Extracted records =>
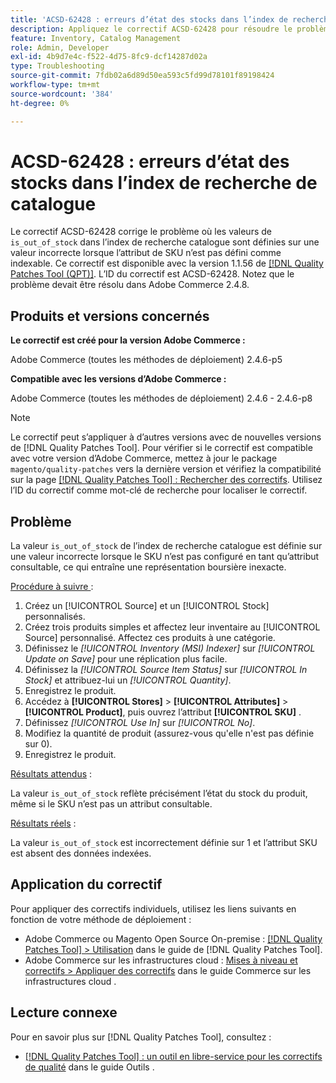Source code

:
 ```yaml
---
title: 'ACSD-62428 : erreurs d’état des stocks dans l’index de recherche de catalogue'
description: Appliquez le correctif ACSD-62428 pour résoudre le problème où la valeur « is_out_of_stock » dans l’index de recherche catalogue est incorrectement définie lorsque le SKU n’est pas un attribut consultable.
feature: Inventory, Catalog Management
role: Admin, Developer
exl-id: 4b9d7e4c-f522-4d75-8fc9-dcf14287d02a
type: Troubleshooting
source-git-commit: 7fdb02a6d89d50ea593c5fd99d78101f89198424
workflow-type: tm+mt
source-wordcount: '384'
ht-degree: 0%

---
```


# ACSD-62428 : erreurs d’état des stocks dans l’index de recherche de catalogue

Le correctif ACSD-62428 corrige le problème où les valeurs de `is_out_of_stock` dans l’index de recherche catalogue sont définies sur une valeur incorrecte lorsque l’attribut de SKU n’est pas défini comme indexable. Ce correctif est disponible avec la version 1.1.56 de [[!DNL Quality Patches Tool (QPT)]](/help/tools/quality-patches-tool/quality-patches-tool-to-self-serve-quality-patches.md). L’ID du correctif est ACSD-62428. Notez que le problème devait être résolu dans Adobe Commerce 2.4.8.

## Produits et versions concernés

**Le correctif est créé pour la version Adobe Commerce :**

Adobe Commerce (toutes les méthodes de déploiement) 2.4.6-p5

**Compatible avec les versions d’Adobe Commerce :**

Adobe Commerce (toutes les méthodes de déploiement) 2.4.6 - 2.4.6-p8

>[!NOTE]
>
>Le correctif peut s’appliquer à d’autres versions avec de nouvelles versions de [!DNL Quality Patches Tool]. Pour vérifier si le correctif est compatible avec votre version d’Adobe Commerce, mettez à jour le package `magento/quality-patches` vers la dernière version et vérifiez la compatibilité sur la page [[!DNL Quality Patches Tool] : Rechercher des correctifs](https://experienceleague.adobe.com/tools/commerce-quality-patches/index.html). Utilisez l’ID du correctif comme mot-clé de recherche pour localiser le correctif.

## Problème

La valeur `is_out_of_stock` de l’index de recherche catalogue est définie sur une valeur incorrecte lorsque le SKU n’est pas configuré en tant qu’attribut consultable, ce qui entraîne une représentation boursière inexacte.

<u>Procédure à suivre </u> :

1. Créez un [!UICONTROL Source] et un [!UICONTROL Stock] personnalisés.
1. Créez trois produits simples et affectez leur inventaire au [!UICONTROL Source] personnalisé. Affectez ces produits à une catégorie.
1. Définissez le *[!UICONTROL Inventory (MSI) Indexer]* sur *[!UICONTROL Update on Save]* pour une réplication plus facile.
1. Définissez la *[!UICONTROL Source Item Status]* sur *[!UICONTROL In Stock]* et attribuez-lui un *[!UICONTROL Quantity]*.
1. Enregistrez le produit.
1. Accédez à **[!UICONTROL Stores]** > **[!UICONTROL Attributes]** > **[!UICONTROL Product]**, puis ouvrez l’attribut **[!UICONTROL SKU]** .
1. Définissez *[!UICONTROL Use In]* sur *[!UICONTROL No]*.
1. Modifiez la quantité de produit (assurez-vous qu&#39;elle n&#39;est pas définie sur 0).
1. Enregistrez le produit.

<u>Résultats attendus</u> :

La valeur `is_out_of_stock` reflète précisément l’état du stock du produit, même si le SKU n’est pas un attribut consultable.

<u>Résultats réels</u> :

La valeur `is_out_of_stock` est incorrectement définie sur 1 et l’attribut SKU est absent des données indexées.

## Application du correctif

Pour appliquer des correctifs individuels, utilisez les liens suivants en fonction de votre méthode de déploiement :

* Adobe Commerce ou Magento Open Source On-premise : [[!DNL Quality Patches Tool] > Utilisation](/help/tools/quality-patches-tool/usage.md) dans le guide de [!DNL Quality Patches Tool].
* Adobe Commerce sur les infrastructures cloud : [Mises à niveau et correctifs > Appliquer des correctifs](https://experienceleague.adobe.com/docs/commerce-cloud-service/user-guide/develop/upgrade/apply-patches.html) dans le guide Commerce sur les infrastructures cloud .

## Lecture connexe

Pour en savoir plus sur [!DNL Quality Patches Tool], consultez :

* [[!DNL Quality Patches Tool] : un outil en libre-service pour les correctifs de qualité](/help/tools/quality-patches-tool/quality-patches-tool-to-self-serve-quality-patches.md) dans le guide Outils .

What you have to do =>
Copy the data word for word, no pictures.

Written solution =>
Source code

:
 ```yaml
---
title: 'ACSD-62428 : erreurs d’état des stocks dans l’index de recherche de catalogue'
description: Appliquez le correctif ACSD-62428 pour résoudre le problème où la valeur « is_out_of_stock » dans l’index de recherche catalogue est incorrectement définie lorsque le SKU n’est pas un attribut consultable.
feature: Inventory, Catalog Management
role: Admin, Developer
exl-id: 4b9d7e4c-f522-4d75-8fc9-dcf14287d02a
type: Troubleshooting
source-git-commit: 7fdb02a6d89d50ea593c5fd99d78101f89198424
workflow-type: tm+mt
source-wordcount: '384'
ht-degree: 0%

---
```


# ACSD-62428 : erreurs d’état des stocks dans l’index de recherche de catalogue

Le correctif ACSD-62428 corrige le problème où les valeurs de `is_out_of_stock` dans l’index de recherche catalogue sont définies sur une valeur incorrecte lorsque l’attribut de SKU n’est pas défini comme indexable. Ce correctif est disponible avec la version 1.1.56 de [[!DNL Quality Patches Tool (QPT)]](/help/tools/quality-patches-tool/quality-patches-tool-to-self-serve-quality-patches.md). L’ID du correctif est ACSD-62428. Notez que le problème devait être résolu dans Adobe Commerce 2.4.8.

## Produits et versions concernés

**Le correctif est créé pour la version Adobe Commerce :**

Adobe Commerce (toutes les méthodes de déploiement) 2.4.6-p5

**Compatible avec les versions d’Adobe Commerce :**

Adobe Commerce (toutes les méthodes de déploiement) 2.4.6 - 2.4.6-p8

>[!NOTE]
>
>Le correctif peut s’appliquer à d’autres versions avec de nouvelles versions de [!DNL Quality Patches Tool]. Pour vérifier si le correctif est compatible avec votre version d’Adobe Commerce, mettez à jour le package `magento/quality-patches` vers la dernière version et vérifiez la compatibilité sur la page [[!DNL Quality Patches Tool] : Rechercher des correctifs](https://experienceleague.adobe.com/tools/commerce-quality-patches/index.html). Utilisez l’ID du correctif comme mot-clé de recherche pour localiser le correctif.

## Problème

La valeur `is_out_of_stock` de l’index de recherche catalogue est définie sur une valeur incorrecte lorsque le SKU n’est pas configuré en tant qu’attribut consultable, ce qui entraîne une représentation boursière inexacte.

<u>Procédure à suivre </u> :

1. Créez un [!UICONTROL Source] et un [!UICONTROL Stock] personnalisés.
1. Créez trois produits simples et affectez leur inventaire au [!UICONTROL Source] personnalisé. Affectez ces produits à une catégorie.
1. Définissez le *[!UICONTROL Inventory (MSI) Indexer]* sur *[!UICONTROL Update on Save]* pour une réplication plus facile.
1. Définissez la *[!UICONTROL Source Item Status]* sur *[!UICONTROL In Stock]* et attribuez-lui un *[!UICONTROL Quantity]*.
1. Enregistrez le produit.
1. Accédez à **[!UICONTROL Stores]** > **[!UICONTROL Attributes]** > **[!UICONTROL Product]**, puis ouvrez l’attribut **[!UICONTROL SKU]** .
1. Définissez *[!UICONTROL Use In]* sur *[!UICONTROL No]*.
1. Modifiez la quantité de produit (assurez-vous qu&#39;elle n&#39;est pas définie sur 0).
1. Enregistrez le produit.

<u>Résultats attendus</u> :

La valeur `is_out_of_stock` reflète précisément l’état du stock du produit, même si le SKU n’est pas un attribut consultable.

<u>Résultats réels</u> :

La valeur `is_out_of_stock` est incorrectement définie sur 1 et l’attribut SKU est absent des données indexées.

## Application du correctif

Pour appliquer des correctifs individuels, utilisez les liens suivants en fonction de votre méthode de déploiement :

* Adobe Commerce ou Magento Open Source On-premise : [[!DNL Quality Patches Tool] > Utilisation](/help/tools/quality-patches-tool/usage.md) dans le guide de [!DNL Quality Patches Tool].
* Adobe Commerce sur les infrastructures cloud : [Mises à niveau et correctifs > Appliquer des correctifs](https://experienceleague.adobe.com/docs/commerce-cloud-service/user-guide/develop/upgrade/apply-patches.html) dans le guide Commerce sur les infrastructures cloud .

## Lecture connexe

Pour en savoir plus sur [!DNL Quality Patches Tool], consultez :

* [[!DNL Quality Patches Tool] : un outil en libre-service pour les correctifs de qualité](/help/tools/quality-patches-tool/quality-patches-tool-to-self-serve-quality-patches.md) dans le guide Outils .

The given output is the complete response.